GOAL OF THE EXERCISE:
Write out the entries exactly, pictures excluded.

Dataset entries:
———

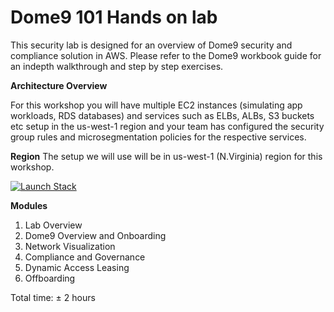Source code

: 
# Dome9 101 Hands on lab
This security lab is designed for an overview of Dome9 security and compliance solution in AWS. Please refer to the Dome9 workbook guide for an indepth walkthrough and step by step exercises.

<b>Architecture Overview</b>

For this workshop you will have multiple EC2 instances (simulating app workloads, RDS databases) and services such as ELBs, ALBs, S3 buckets etc setup in the us-west-1 region and your team has configured the security group rules and microsegmentation policies for the respective services.


<b>Region</b>
The setup we will use will be in us-west-1 (N.Virginia) region for this workshop.


[![Launch Stack](https://cdn.rawgit.com/buildkite/cloudformation-launch-stack-button-svg/master/launch-stack.svg)](https://console.aws.amazon.com/cloudformation/home?region=us-east-1#/stacks/new?stackName=D9-Lab&templateURL=https://s3.amazonaws.com/cf-templates-1mqgad319u6vu-us-east-1/D9-Lab-CFT-Aug-2018.json)


<b>Modules</b>
1. Lab Overview 
2. Dome9 Overview and Onboarding
3.  Network Visualization 
4. Compliance and Governance
5. Dynamic Access Leasing
6. Offboarding

Total time: ± 2 hours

———

ANSWER TO THIS TASK:
Source code

: 
# Dome9 101 Hands on lab
This security lab is designed for an overview of Dome9 security and compliance solution in AWS. Please refer to the Dome9 workbook guide for an indepth walkthrough and step by step exercises.

<b>Architecture Overview</b>

For this workshop you will have multiple EC2 instances (simulating app workloads, RDS databases) and services such as ELBs, ALBs, S3 buckets etc setup in the us-west-1 region and your team has configured the security group rules and microsegmentation policies for the respective services.


<b>Region</b>
The setup we will use will be in us-west-1 (N.Virginia) region for this workshop.


[![Launch Stack](https://cdn.rawgit.com/buildkite/cloudformation-launch-stack-button-svg/master/launch-stack.svg)](https://console.aws.amazon.com/cloudformation/home?region=us-east-1#/stacks/new?stackName=D9-Lab&templateURL=https://s3.amazonaws.com/cf-templates-1mqgad319u6vu-us-east-1/D9-Lab-CFT-Aug-2018.json)


<b>Modules</b>
1. Lab Overview 
2. Dome9 Overview and Onboarding
3.  Network Visualization 
4. Compliance and Governance
5. Dynamic Access Leasing
6. Offboarding

Total time: ± 2 hours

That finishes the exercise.